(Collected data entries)
_ _ _

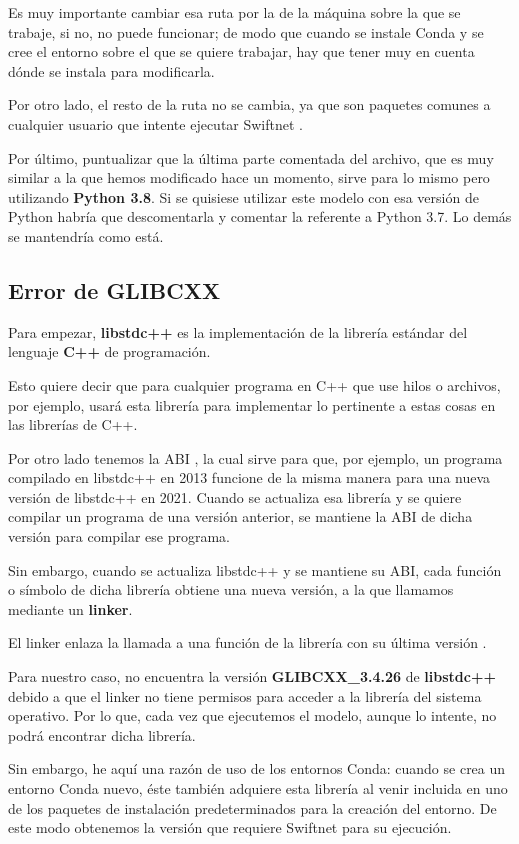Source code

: Es muy importante cambiar esa ruta por la de la máquina sobre la que se trabaje, si no, no puede funcionar; de modo que cuando se instale Conda y se cree el entorno sobre el que se quiere trabajar, hay que tener muy en cuenta dónde se instala para modificarla.

Por otro lado, el resto de la ruta no se cambia, ya que son paquetes comunes a cualquier usuario que intente ejecutar Swiftnet \cite{swiftnet}.

Por último, puntualizar que la última parte comentada del archivo, que es muy similar a la que hemos modificado hace un momento, sirve para lo mismo pero utilizando \textbf{Python 3.8}. Si se quisiese utilizar este modelo con esa versión de Python habría que descomentarla y comentar la referente a Python 3.7. Lo demás se mantendría como está.

\subsection{Error de GLIBCXX}

Para empezar, \textbf{libstdc++} \cite{glibcxx} es la implementación de la librería estándar del lenguaje \textbf{C++} de programación.

Esto quiere decir que para cualquier programa en C++ que use hilos o archivos, por ejemplo, usará esta librería para implementar lo pertinente a estas cosas en las librerías de C++.

Por otro lado tenemos la \ac{ABI} \cite{glibcxx}, la cual sirve para que, por ejemplo, un programa compilado en libstdc++ en 2013 funcione de la misma manera para una nueva versión de libstdc++ en 2021. Cuando se actualiza esa librería y se quiere compilar un programa de una versión anterior, se mantiene la ABI de dicha versión para compilar ese programa.

Sin embargo, cuando se actualiza libstdc++ y se mantiene su ABI, cada función o símbolo de dicha librería obtiene una nueva versión, a la que llamamos mediante un \textbf{linker}.

El linker enlaza la llamada a una función de la librería con su última versión \cite{glibcxx}.

Para nuestro caso, no encuentra la versión \textbf{GLIBCXX\_3.4.26} de \textbf{libstdc++} debido a que el linker no tiene permisos para acceder a la librería del sistema operativo. Por lo que, cada vez que ejecutemos el modelo, aunque lo intente, no podrá encontrar dicha librería.

Sin embargo, he aquí una razón de uso de los entornos Conda: cuando se crea un entorno Conda nuevo, éste también adquiere esta librería al venir incluida en uno de los paquetes de instalación predeterminados para la creación del entorno. De este modo obtenemos la versión que requiere Swiftnet para su ejecución.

_ _ _

• What is being asked
Going from the line that has "Esto quiere decir" through the last line of the entries, retype each line exactly as given and add nothing.

• Result below
Esto quiere decir que para cualquier programa en C++ que use hilos o archivos, por ejemplo, usará esta librería para implementar lo pertinente a estas cosas en las librerías de C++.

Por otro lado tenemos la \ac{ABI} \cite{glibcxx}, la cual sirve para que, por ejemplo, un programa compilado en libstdc++ en 2013 funcione de la misma manera para una nueva versión de libstdc++ en 2021. Cuando se actualiza esa librería y se quiere compilar un programa de una versión anterior, se mantiene la ABI de dicha versión para compilar ese programa.

Sin embargo, cuando se actualiza libstdc++ y se mantiene su ABI, cada función o símbolo de dicha librería obtiene una nueva versión, a la que llamamos mediante un \textbf{linker}.

El linker enlaza la llamada a una función de la librería con su última versión \cite{glibcxx}.

Para nuestro caso, no encuentra la versión \textbf{GLIBCXX\_3.4.26} de \textbf{libstdc++} debido a que el linker no tiene permisos para acceder a la librería del sistema operativo. Por lo que, cada vez que ejecutemos el modelo, aunque lo intente, no podrá encontrar dicha librería.

Sin embargo, he aquí una razón de uso de los entornos Conda: cuando se crea un entorno Conda nuevo, éste también adquiere esta librería al venir incluida en uno de los paquetes de instalación predeterminados para la creación del entorno. De este modo obtenemos la versión que requiere Swiftnet para su ejecución.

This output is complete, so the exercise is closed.